(Data records begins)

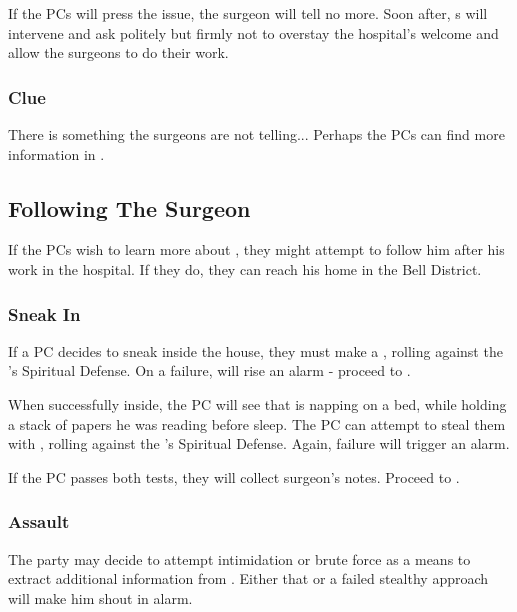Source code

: If the PCs will press the issue, the surgeon will tell no more. Soon after, \enemyDiagramMuscle{}s will intervene and ask politely but firmly not to overstay the hospital's welcome and allow the surgeons to do their work.

\subsubsection{Clue}

There is something the surgeons are not telling... Perhaps the PCs can find more information in  .



\subsection{Following The Surgeon}
\label{ssec:cityHospitalFollowSurgeon}

If the PCs wish to learn more about \npcDiagramSurgeon{}, they might attempt to follow him after his work in the hospital. If they do, they can reach his home in the Bell District.

\subsubsection{Sneak In}

If a PC decides to sneak inside the house, they must make a , rolling against the \enemyDiagramSurgeon{}'s Spiritual Defense. On a failure, \npcDiagramSurgeon{} will rise an alarm - proceed to .

When successfully inside, the PC will see that \npcDiagramSurgeon{} is napping on a bed, while holding a stack of papers he was reading before sleep. The PC can attempt to steal them with , rolling against the \enemyDiagramSurgeon{}'s Spiritual Defense. Again, failure will trigger an alarm.

If the PC passes both tests, they will collect surgeon's notes. Proceed to .

\subsubsection{Assault}
\label{ssec:cityHospitalFollowSurgeonAssault}

The party may decide to attempt intimidation or brute force as a means to extract additional information from \npcDiagramSurgeon{}. Either that or a failed stealthy approach will make him shout in alarm.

(Data records ends)

=== Task objective ===
Every line above that includes the word "enemyDiagramSurgeon" should be listed.

=== Result ===
If a PC decides to sneak inside the house, they must make a , rolling against the \enemyDiagramSurgeon{}'s Spiritual Defense. On a failure, \npcDiagramSurgeon{} will rise an alarm - proceed to .
When successfully inside, the PC will see that \npcDiagramSurgeon{} is napping on a bed, while holding a stack of papers he was reading before sleep. The PC can attempt to steal them with , rolling against the \enemyDiagramSurgeon{}'s Spiritual Defense. Again, failure will trigger an alarm.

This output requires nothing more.